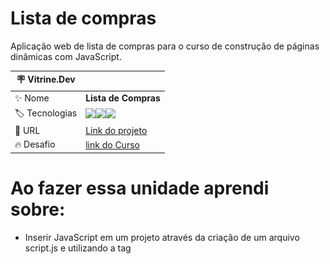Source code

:# Lista de compras

Aplicação web de lista de compras para o curso de construção de páginas dinâmicas com JavaScript.

| :placard: Vitrine.Dev |     |
| -------------  | --- |
| :sparkles: Nome        | **Lista de Compras**
| :label: Tecnologias | <img src="https://img.shields.io/badge/HTML5-E34F26?style=for-the-badge&logo=html5&logoColor=white"><img src="https://img.shields.io/badge/CSS3-1572B6?style=for-the-badge&logo=css3&logoColor=white"><img src="https://img.shields.io/badge/JavaScript-F7DF1E?style=for-the-badge&logo=javascript&logoColor=black">
| :rocket: URL         | [Link do projeto]()
| :fire: Desafio     | [link do Curso](https://cursos.alura.com.br/course/javascript-construindo-paginas-dinamicas)

# Ao fazer essa unidade aprendi sobre: 

- Inserir JavaScript em um projeto através da criação de um arquivo script.js e utilizando a tag <script> para associá-lo ao HTML.
- Detectar cliques em botões usando o método addEventListener e executar funções específicas quando esses eventos ocorrem.
- Criar elementos HTML dinamicamente com JavaScript, incluindo listas, botões de exclusão e checkboxes.
- Manipular o DOM, que permite interagir com a estrutura do documento HTML para adicionar, modificar ou remover elementos.
- Atribuir identificadores únicos a elementos criados dinamicamente para garantir sua manipulação individual.


## ⭐ Layout do projeto
![Layout](https://github.com/DanielBarret0/javascript-construindo-paginas-dinamicas-lista-de-compras/blob/unidade-2/prints-gif/unidade-2.png)

# 🙋‍♂️ Autor

[![NPM](https://img.shields.io/npm/l/react)](https://github.com/DanielBarret0/codeChella/blob/main/LICENSE.md)

José Daniel Aragão Barreto

Acesse o meu [LinkedIn](https://www.linkedin.com/in/daniel-barreto-1b763216a/)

Task brief: Give back each entry verbatim but drop its pictures.

Response box:
Source code

:# Lista de compras

Aplicação web de lista de compras para o curso de construção de páginas dinâmicas com JavaScript.

| :placard: Vitrine.Dev |     |
| -------------  | --- |
| :sparkles: Nome        | **Lista de Compras**
| :label: Tecnologias | <img src="https://img.shields.io/badge/HTML5-E34F26?style=for-the-badge&logo=html5&logoColor=white"><img src="https://img.shields.io/badge/CSS3-1572B6?style=for-the-badge&logo=css3&logoColor=white"><img src="https://img.shields.io/badge/JavaScript-F7DF1E?style=for-the-badge&logo=javascript&logoColor=black">
| :rocket: URL         | [Link do projeto]()
| :fire: Desafio     | [link do Curso](https://cursos.alura.com.br/course/javascript-construindo-paginas-dinamicas)

# Ao fazer essa unidade aprendi sobre: 

- Inserir JavaScript em um projeto através da criação de um arquivo script.js e utilizando a tag <script> para associá-lo ao HTML.
- Detectar cliques em botões usando o método addEventListener e executar funções específicas quando esses eventos ocorrem.
- Criar elementos HTML dinamicamente com JavaScript, incluindo listas, botões de exclusão e checkboxes.
- Manipular o DOM, que permite interagir com a estrutura do documento HTML para adicionar, modificar ou remover elementos.
- Atribuir identificadores únicos a elementos criados dinamicamente para garantir sua manipulação individual.


## ⭐ Layout do projeto
![Layout](https://github.com/DanielBarret0/javascript-construindo-paginas-dinamicas-lista-de-compras/blob/unidade-2/prints-gif/unidade-2.png)

# 🙋‍♂️ Autor

[![NPM](https://img.shields.io/npm/l/react)](https://github.com/DanielBarret0/codeChella/blob/main/LICENSE.md)

José Daniel Aragão Barreto

Acesse o meu [LinkedIn](https://www.linkedin.com/in/daniel-barreto-1b763216a/)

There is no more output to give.